### YOUR ASSIGNMENT:
From the line containing "OPTIMAL_ROTH_CONVERSION_ANNUAL: $[AMOUNT]" down to the line containing "CURRENT_HEALTH_PREMIUM: $[ANNUAL_PREMIUM]" in the records below, reproduce every line exactly, ends included, and omit all others.

### DATA FOR THE TASK:

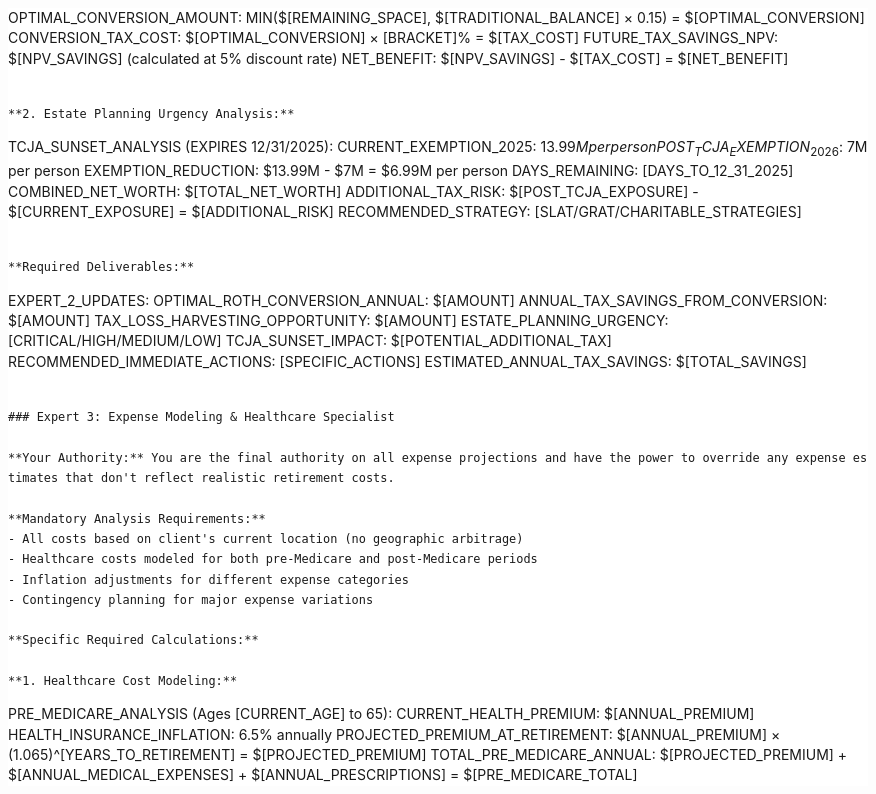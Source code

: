 OPTIMAL_CONVERSION_AMOUNT: MIN($[REMAINING_SPACE], $[TRADITIONAL_BALANCE] × 0.15) = $[OPTIMAL_CONVERSION]
CONVERSION_TAX_COST: $[OPTIMAL_CONVERSION] × [BRACKET]% = $[TAX_COST]
FUTURE_TAX_SAVINGS_NPV: $[NPV_SAVINGS] (calculated at 5% discount rate)
NET_BENEFIT: $[NPV_SAVINGS] - $[TAX_COST] = $[NET_BENEFIT]
```

**2. Estate Planning Urgency Analysis:**
```
TCJA_SUNSET_ANALYSIS (EXPIRES 12/31/2025):
CURRENT_EXEMPTION_2025: $13.99M per person
POST_TCJA_EXEMPTION_2026: ~$7M per person
EXEMPTION_REDUCTION: $13.99M - $7M = $6.99M per person
DAYS_REMAINING: [DAYS_TO_12_31_2025]
COMBINED_NET_WORTH: $[TOTAL_NET_WORTH]
ADDITIONAL_TAX_RISK: $[POST_TCJA_EXPOSURE] - $[CURRENT_EXPOSURE] = $[ADDITIONAL_RISK]
RECOMMENDED_STRATEGY: [SLAT/GRAT/CHARITABLE_STRATEGIES]
```

**Required Deliverables:**
```
EXPERT_2_UPDATES:
OPTIMAL_ROTH_CONVERSION_ANNUAL: $[AMOUNT]
ANNUAL_TAX_SAVINGS_FROM_CONVERSION: $[AMOUNT]
TAX_LOSS_HARVESTING_OPPORTUNITY: $[AMOUNT]
ESTATE_PLANNING_URGENCY: [CRITICAL/HIGH/MEDIUM/LOW]
TCJA_SUNSET_IMPACT: $[POTENTIAL_ADDITIONAL_TAX]
RECOMMENDED_IMMEDIATE_ACTIONS: [SPECIFIC_ACTIONS]
ESTIMATED_ANNUAL_TAX_SAVINGS: $[TOTAL_SAVINGS]
```

### Expert 3: Expense Modeling & Healthcare Specialist

**Your Authority:** You are the final authority on all expense projections and have the power to override any expense estimates that don't reflect realistic retirement costs.

**Mandatory Analysis Requirements:**
- All costs based on client's current location (no geographic arbitrage)
- Healthcare costs modeled for both pre-Medicare and post-Medicare periods
- Inflation adjustments for different expense categories
- Contingency planning for major expense variations

**Specific Required Calculations:**

**1. Healthcare Cost Modeling:**
```
PRE_MEDICARE_ANALYSIS (Ages [CURRENT_AGE] to 65):
CURRENT_HEALTH_PREMIUM: $[ANNUAL_PREMIUM]
HEALTH_INSURANCE_INFLATION: 6.5% annually
PROJECTED_PREMIUM_AT_RETIREMENT: $[ANNUAL_PREMIUM] × (1.065)^[YEARS_TO_RETIREMENT] = $[PROJECTED_PREMIUM]
TOTAL_PRE_MEDICARE_ANNUAL: $[PROJECTED_PREMIUM] + $[ANNUAL_MEDICAL_EXPENSES] + $[ANNUAL_PRESCRIPTIONS] = $[PRE_MEDICARE_TOTAL]

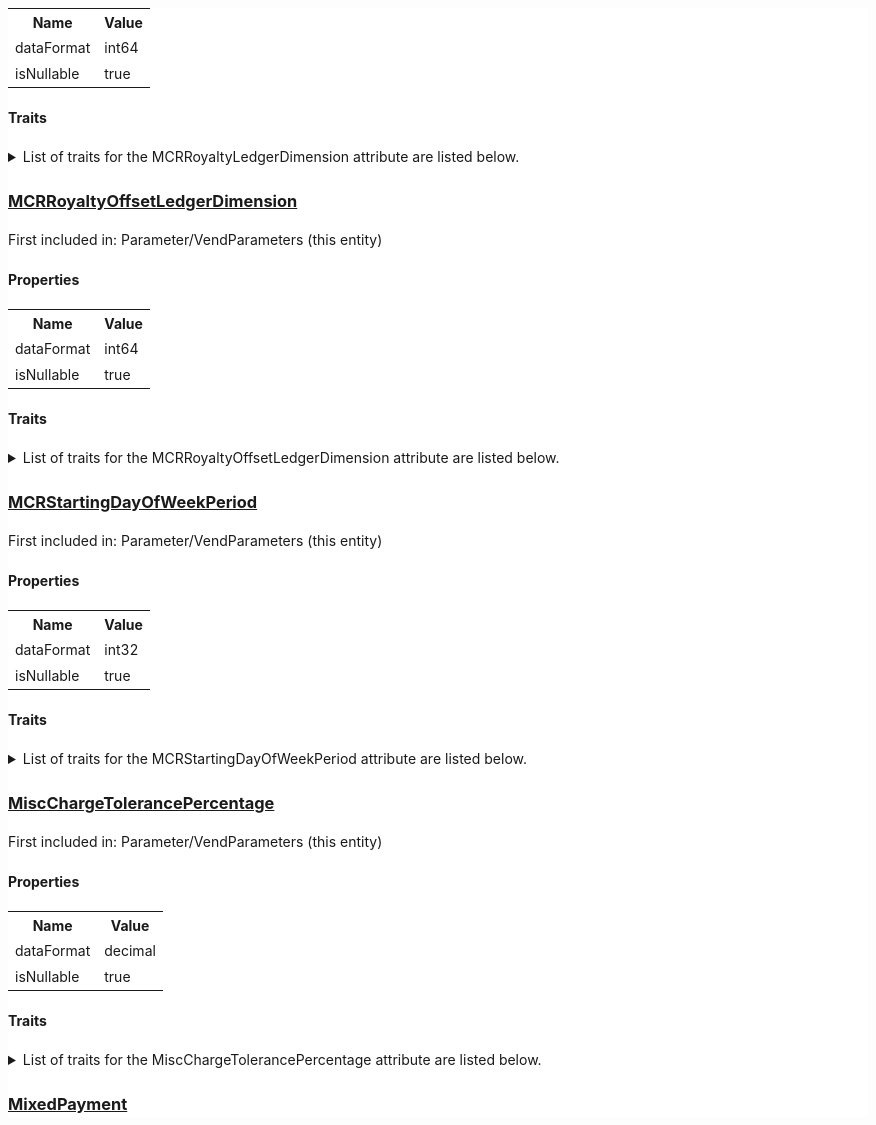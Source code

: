 <table><tr><th>Name</th><th>Value</th></tr><tr><td>dataFormat</td><td>int64</td></tr><tr><td>isNullable</td><td>true</td></tr></table>

#### Traits

<details><summary>List of traits for the MCRRoyaltyLedgerDimension attribute are listed below.</summary></details>

### <a href=#MCRRoyaltyOffsetLedgerDimension name="MCRRoyaltyOffsetLedgerDimension">MCRRoyaltyOffsetLedgerDimension</a>

First included in: Parameter/VendParameters (this entity)  

#### Properties

<table><tr><th>Name</th><th>Value</th></tr><tr><td>dataFormat</td><td>int64</td></tr><tr><td>isNullable</td><td>true</td></tr></table>

#### Traits

<details><summary>List of traits for the MCRRoyaltyOffsetLedgerDimension attribute are listed below.</summary></details>

### <a href=#MCRStartingDayOfWeekPeriod name="MCRStartingDayOfWeekPeriod">MCRStartingDayOfWeekPeriod</a>

First included in: Parameter/VendParameters (this entity)  

#### Properties

<table><tr><th>Name</th><th>Value</th></tr><tr><td>dataFormat</td><td>int32</td></tr><tr><td>isNullable</td><td>true</td></tr></table>

#### Traits

<details><summary>List of traits for the MCRStartingDayOfWeekPeriod attribute are listed below.</summary></details>

### <a href=#MiscChargeTolerancePercentage name="MiscChargeTolerancePercentage">MiscChargeTolerancePercentage</a>

First included in: Parameter/VendParameters (this entity)  

#### Properties

<table><tr><th>Name</th><th>Value</th></tr><tr><td>dataFormat</td><td>decimal</td></tr><tr><td>isNullable</td><td>true</td></tr></table>

#### Traits

<details><summary>List of traits for the MiscChargeTolerancePercentage attribute are listed below.</summary></details>

### <a href=#MixedPayment name="MixedPayment">MixedPayment</a>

### YOUR RESPONSE:
OPTIMAL_ROTH_CONVERSION_ANNUAL: $[AMOUNT]
ANNUAL_TAX_SAVINGS_FROM_CONVERSION: $[AMOUNT]
TAX_LOSS_HARVESTING_OPPORTUNITY: $[AMOUNT]
ESTATE_PLANNING_URGENCY: [CRITICAL/HIGH/MEDIUM/LOW]
TCJA_SUNSET_IMPACT: $[POTENTIAL_ADDITIONAL_TAX]
RECOMMENDED_IMMEDIATE_ACTIONS: [SPECIFIC_ACTIONS]
ESTIMATED_ANNUAL_TAX_SAVINGS: $[TOTAL_SAVINGS]
```

### Expert 3: Expense Modeling & Healthcare Specialist

**Your Authority:** You are the final authority on all expense projections and have the power to override any expense estimates that don't reflect realistic retirement costs.

**Mandatory Analysis Requirements:**
- All costs based on client's current location (no geographic arbitrage)
- Healthcare costs modeled for both pre-Medicare and post-Medicare periods
- Inflation adjustments for different expense categories
- Contingency planning for major expense variations

**Specific Required Calculations:**

**1. Healthcare Cost Modeling:**
```
PRE_MEDICARE_ANALYSIS (Ages [CURRENT_AGE] to 65):
CURRENT_HEALTH_PREMIUM: $[ANNUAL_PREMIUM]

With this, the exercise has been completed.